As the end of World War II loomed on the horizon in 1944 and the atomic attack on Hiroshima only months away, Japan implemented a plan designed to kill their Allied combatants on North American soil. Thousands of hydrogen-filled paper balloons armed with small bombs, assembled by school children, were launched from the east coast of the Japanese island of Honshu. Designed to piggyback the strong jet stream over the Pacific ocean these balloons, or Fu-Go as they became known, were meant to deploy their explosive cargo anywhere and everywhere on American and Canadian territory.
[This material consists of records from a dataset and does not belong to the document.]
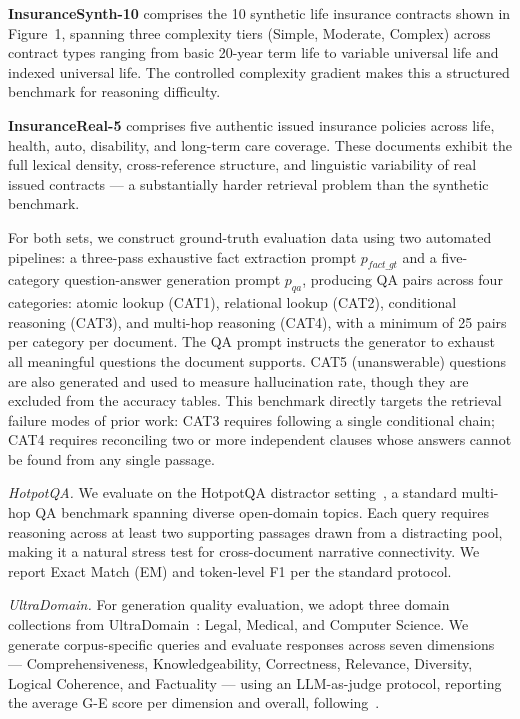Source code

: \documentclass[runningheads]{llncs}
\begin{document}
\textbf{InsuranceSynth-10} comprises the 10 synthetic life insurance contracts shown in Figure~1, spanning three complexity tiers (Simple, Moderate, Complex) across contract types ranging from basic 20-year term life to variable universal life and indexed universal life. The controlled complexity gradient makes this a structured benchmark for reasoning difficulty.

\textbf{InsuranceReal-5} comprises five authentic issued insurance policies across life, health, auto, disability, and long-term care coverage. These documents exhibit the full lexical density, cross-reference structure, and linguistic variability of real issued contracts --- a substantially harder retrieval problem than the synthetic benchmark.

For both sets, we construct ground-truth evaluation data using two automated pipelines: a three-pass exhaustive fact extraction prompt $p_{fact\_gt}$ and a five-category question-answer generation prompt $p_{qa}$, producing QA pairs across four categories: atomic lookup (CAT1), relational lookup (CAT2), conditional reasoning (CAT3), and multi-hop reasoning (CAT4), with a minimum of 25 pairs per category per document. The QA prompt instructs the generator to exhaust all meaningful questions the document supports. CAT5 (unanswerable) questions are also generated and used to measure hallucination rate, though they are excluded from the accuracy tables. This benchmark directly targets the retrieval failure modes of prior work: CAT3 requires following a single conditional chain; CAT4 requires reconciling two or more independent clauses whose answers cannot be found from any single passage.

\textit{HotpotQA.} We evaluate on the HotpotQA distractor setting~\cite{yang2018hotpotqa}, a standard multi-hop QA benchmark spanning diverse open-domain topics. Each query requires reasoning across at least two supporting passages drawn from a distracting pool, making it a natural stress test for cross-document narrative connectivity. We report Exact Match (EM) and token-level F1 per the standard protocol.

\textit{UltraDomain.} For generation quality evaluation, we adopt three domain collections from UltraDomain~\cite{qian2024memorag}: Legal, Medical, and Computer Science. We generate corpus-specific queries and evaluate responses across seven dimensions --- Comprehensiveness, Knowledgeability, Correctness, Relevance, Diversity, Logical Coherence, and Factuality --- using an LLM-as-judge protocol, reporting the average G-E score per dimension and overall, following~\cite{luo2025hypergraphrag}.
\end{document}
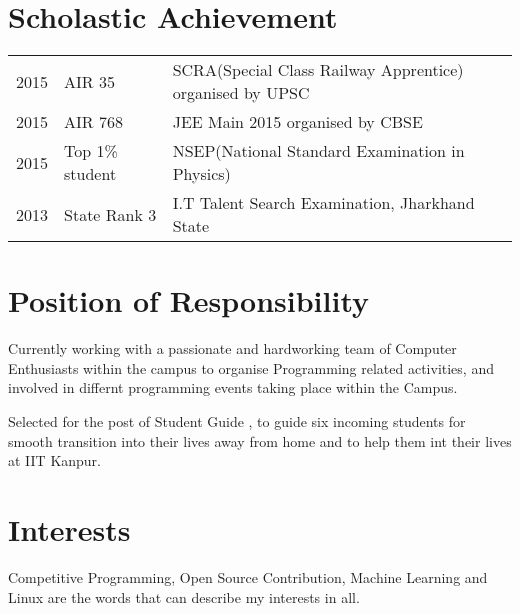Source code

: \documentclass[]{deedy-resume-openfont}
\begin{document}
\begin{minipage}[t]{0.66\textwidth}
\section{Scholastic Achievement} 
\begin{tabular}{rll}
2015	     & AIR 35  & SCRA(Special Class Railway Apprentice) organised by UPSC\\
2015	     & AIR 768  & JEE Main 2015 organised by CBSE \\
2015	     & Top 1\% student  & NSEP(National Standard Examination in Physics)\\
2013	     & State Rank 3 & I.T Talent Search Examination, Jharkhand State\\
\end{tabular}
\sectionsep




\section{Position of Responsibility}
Currently working with a passionate and hardworking team of Computer Enthusiasts within the campus to organise Programming related activities, and involved in differnt programming events taking place within the Campus.
\sectionsep

Selected for the post of Student Guide , to guide six incoming students for smooth transition into their lives away from home and to help them int their lives at IIT Kanpur.
\sectionsep




\section{Interests} 
Competitive Programming, Open Source Contribution, Machine Learning and Linux are the words that can describe my interests in all.



\sectionsep

\end{minipage} 
\end{document}
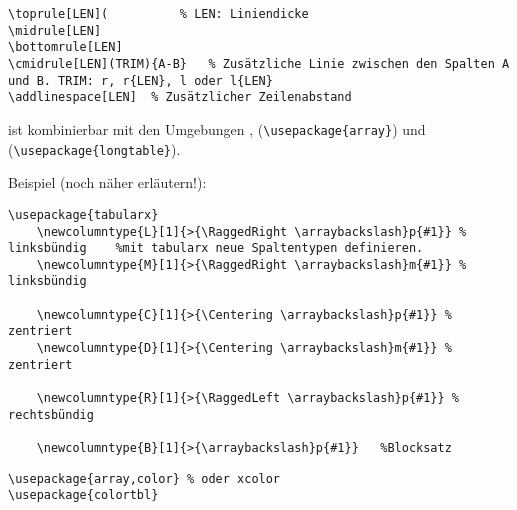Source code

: \begin{lstlisting}
\toprule[LEN](			% LEN: Liniendicke
\midrule[LEN]
\bottomrule[LEN]
\cmidrule[LEN](TRIM){A-B}	% Zusätzliche Linie zwischen den Spalten A und B. TRIM: r, r{LEN}, l oder l{LEN}
\addlinespace[LEN]	% Zusätzlicher Zeilenabstand
\end{lstlisting}

 ist kombinierbar mit den Umgebungen , (\verb|\usepackage{array}|) und  (\verb|\usepackage{longtable}|).

{}
Beispiel (noch näher erläutern!):
\begin{lstlisting}
\usepackage{tabularx}
	\newcolumntype{L}[1]{>{\RaggedRight \arraybackslash}p{#1}} % linksbündig	%mit tabularx neue Spaltentypen definieren.
	\newcolumntype{M}[1]{>{\RaggedRight \arraybackslash}m{#1}} % linksbündig
	
	\newcolumntype{C}[1]{>{\Centering \arraybackslash}p{#1}} % zentriert
	\newcolumntype{D}[1]{>{\Centering \arraybackslash}m{#1}} % zentriert
		
	\newcolumntype{R}[1]{>{\RaggedLeft \arraybackslash}p{#1}} % rechtsbündig
	
	\newcolumntype{B}[1]{>{\arraybackslash}p{#1}}	%Blocksatz
\end{lstlisting}

\negAbstand

\negAbstand
\begin{lstlisting}
\usepackage{array,color} % oder xcolor
\usepackage{colortbl}
\end{lstlisting}

\negAbstand\negAbstand


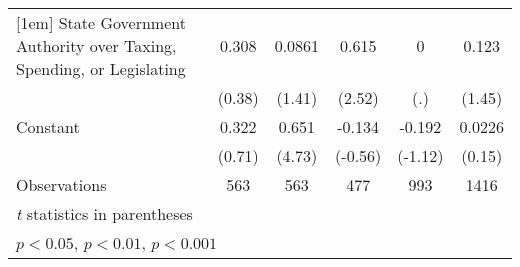 {\begin{tabular}{l*{5}{c}}
[1em]
State Government Authority over Taxing, Spending, or Legislating&    0.308         &   0.0861         &    0.615\sym{*}  &        0         &    0.123         \\
                &   (0.38)         &   (1.41)         &   (2.52)         &      (.)         &   (1.45)         \\
[1em]
Constant        &    0.322         &    0.651\sym{***}&   -0.134         &   -0.192         &   0.0226         \\
                &   (0.71)         &   (4.73)         &  (-0.56)         &  (-1.12)         &   (0.15)         \\
\hline
Observations    &      563         &      563         &      477         &      993         &     1416         \\
\hline\hline
\multicolumn{6}{l}{\footnotesize \textit{t} statistics in parentheses}\\
\multicolumn{6}{l}{\footnotesize \sym{*} \(p<0.05\), \sym{**} \(p<0.01\), \sym{***} \(p<0.001\)}\\
\end{tabular}
}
In all, approximately 9,000 of these balloons were launched. Reports began to surface in 1944 of fragments of the balloons with Japanese lettering on them being found in Alaska, Montana, Hawaii, Michigan, northern Mexico and the Canadian province of Saskatchewan. Initially, it was thought the floating bombs might be originating from Japanese detention camps in the Pacific Northwest, although the materials used to construct the balloons quickly ruled that theory out.
As sightings of Fu-Go increased, the U.S. military stepped in and ordered a media ban on the publication of any details about airborne balloons being spotted or any wreckage being discovered. When the war ended, details of unexploded balloon bombs being found made their way into American newspapers. Even as recently as 2014 Fu-Go scraps were discovered near Lumby, British Columbia.